婚姻中の相手方からの暴力
DV被害・子供への暴力
夫婦の一方からの他方への一方的な暴力は、民法第770条1項第5号の「継続しがたい重大な事由」になります。
当然のことながらDV被害にあっているのが夫婦間の子供であるならば、他方が子供を医療機関に連れて行き医師の診断の元「診断書」を元に離婚調停・離婚審判・離婚裁判等をなせば、子供の身体保護の見地からは素早い離婚に至ると思われます。
しかしDVの被害者が夫婦の一方、もしくはどちらもが暴力を振るうような場合には当然ですが「法は家庭に立ち入らず」・「「夫婦喧嘩は犬も食わぬ」と世間(社会や警察)から相手にされません。
何年も昔のことですが、ご相談を受けた奥様が夫に殴られたと言って来社されましたが、言葉の切れが悪いので、「何か言っていないことがありませんか」と訊ねたら「殴られてムカついたので掃除機のパイプで夫を殴ったらあばら骨が折れた」との返答・・・・・
このような立派な傷害行為でも、夫婦間での出来事で当事者が事件にする意思がなければ、犯罪とは言えず、また犯罪にもなりません。

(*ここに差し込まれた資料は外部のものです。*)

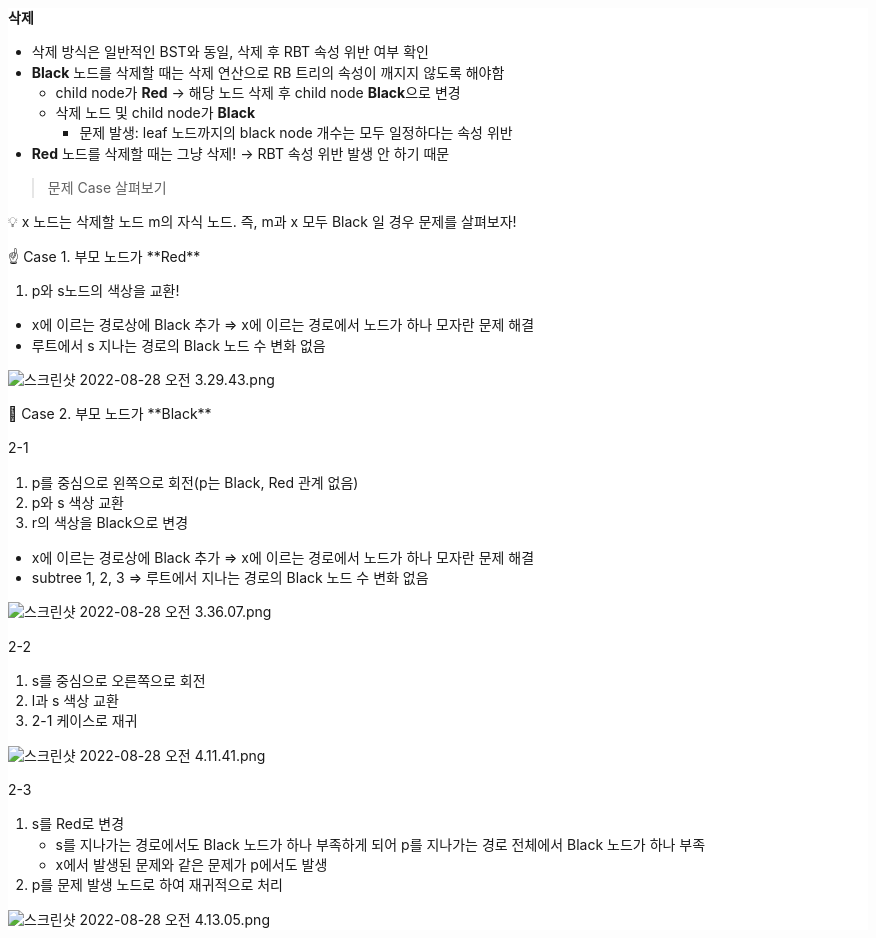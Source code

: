 **삭제**

- 삭제 방식은 일반적인 BST와 동일, 삭제 후 RBT 속성 위반 여부 확인
- **Black** 노드를 삭제할 때는 삭제 연산으로 RB 트리의 속성이 깨지지 않도록 해야함
    - child node가 **Red** → 해당 노드 삭제 후 child node **Black**으로 변경
    - 삭제 노드 및 child node가 **Black**
        - 문제 발생: leaf 노드까지의 black node 개수는 모두 일정하다는 속성 위반
- **Red** 노드를 삭제할 때는 그냥 삭제! → RBT 속성 위반 발생 안 하기 때문

> 문제 Case 살펴보기
> 

💡 x 노드는 삭제할 노드 m의 자식 노드. 즉, m과 x 모두 Black 일 경우 문제를 살펴보자!

<aside>
☝ Case 1. 부모 노드가 **Red**

</aside>

1. p와 s노드의 색상을 교환!
- x에 이르는 경로상에 Black 추가 ⇒ x에 이르는 경로에서 노드가 하나 모자란 문제 해결
- 루트에서 s 지나는 경로의 Black 노드 수 변화 없음

![스크린샷 2022-08-28 오전 3.29.43.png](https://s3-us-west-2.amazonaws.com/secure.notion-static.com/f83b415a-8e89-4f92-bd77-73cf9a3431f6/%E1%84%89%E1%85%B3%E1%84%8F%E1%85%B3%E1%84%85%E1%85%B5%E1%86%AB%E1%84%89%E1%85%A3%E1%86%BA_2022-08-28_%E1%84%8B%E1%85%A9%E1%84%8C%E1%85%A5%E1%86%AB_3.29.43.png)

<aside>
🤞 Case 2. 부모 노드가 **Black**

</aside>

2-1

1. p를 중심으로 왼쪽으로 회전(p는 Black, Red 관계 없음)
2. p와 s 색상 교환
3. r의 색상을 Black으로 변경
- x에 이르는 경로상에 Black 추가 ⇒ x에 이르는 경로에서 노드가 하나 모자란 문제 해결
- subtree 1, 2, 3 ⇒ 루트에서 지나는 경로의 Black 노드 수 변화 없음

![스크린샷 2022-08-28 오전 3.36.07.png](https://s3-us-west-2.amazonaws.com/secure.notion-static.com/efe52805-42fb-4aff-b76e-959ac1b6b559/%E1%84%89%E1%85%B3%E1%84%8F%E1%85%B3%E1%84%85%E1%85%B5%E1%86%AB%E1%84%89%E1%85%A3%E1%86%BA_2022-08-28_%E1%84%8B%E1%85%A9%E1%84%8C%E1%85%A5%E1%86%AB_3.36.07.png)

2-2

1. s를 중심으로 오른쪽으로 회전
2. l과 s 색상 교환
3. 2-1 케이스로 재귀

![스크린샷 2022-08-28 오전 4.11.41.png](https://s3-us-west-2.amazonaws.com/secure.notion-static.com/3a42e5d9-afe3-47fc-8727-3a4df4bc7bdc/%E1%84%89%E1%85%B3%E1%84%8F%E1%85%B3%E1%84%85%E1%85%B5%E1%86%AB%E1%84%89%E1%85%A3%E1%86%BA_2022-08-28_%E1%84%8B%E1%85%A9%E1%84%8C%E1%85%A5%E1%86%AB_4.11.41.png)

2-3

1. s를 Red로 변경
    - s를 지나가는 경로에서도 Black 노드가 하나 부족하게 되어 p를 지나가는 경로 전체에서 Black 노드가 하나 부족
    - x에서 발생된 문제와 같은 문제가 p에서도 발생
2. p를 문제 발생 노드로 하여 재귀적으로 처리

![스크린샷 2022-08-28 오전 4.13.05.png](https://s3-us-west-2.amazonaws.com/secure.notion-static.com/867f5a19-0b73-44be-8063-2aaab2af496e/%E1%84%89%E1%85%B3%E1%84%8F%E1%85%B3%E1%84%85%E1%85%B5%E1%86%AB%E1%84%89%E1%85%A3%E1%86%BA_2022-08-28_%E1%84%8B%E1%85%A9%E1%84%8C%E1%85%A5%E1%86%AB_4.13.05.png)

しかしこの奥様は離婚しました。なぜならば、この夫は子供にも暴力を振るったからです。
暴力には若い頃から免疫があった妻でも、自分を守ることが出来ない子供に対する暴力だけは見逃す訳にはいかなかったのは当然でしょう。DVを原因に離婚を要求される側は、総じて理性的な協議が出来ない方が多く見受けられます。
結果的には調停・裁判まで行かざるを得ず、その間の被害を受ける側の身体的安全の手配(DV法に基づく保護手続き・刑事事件等)の大変さ、また裁判所から判決を貰っても相手からの攻撃が必ず終るとは限りません。そのような場合には警察、弁護士、裁判所等あらゆる関係先に積極的に協力を求め粘り強く対応するほかはないでしょう。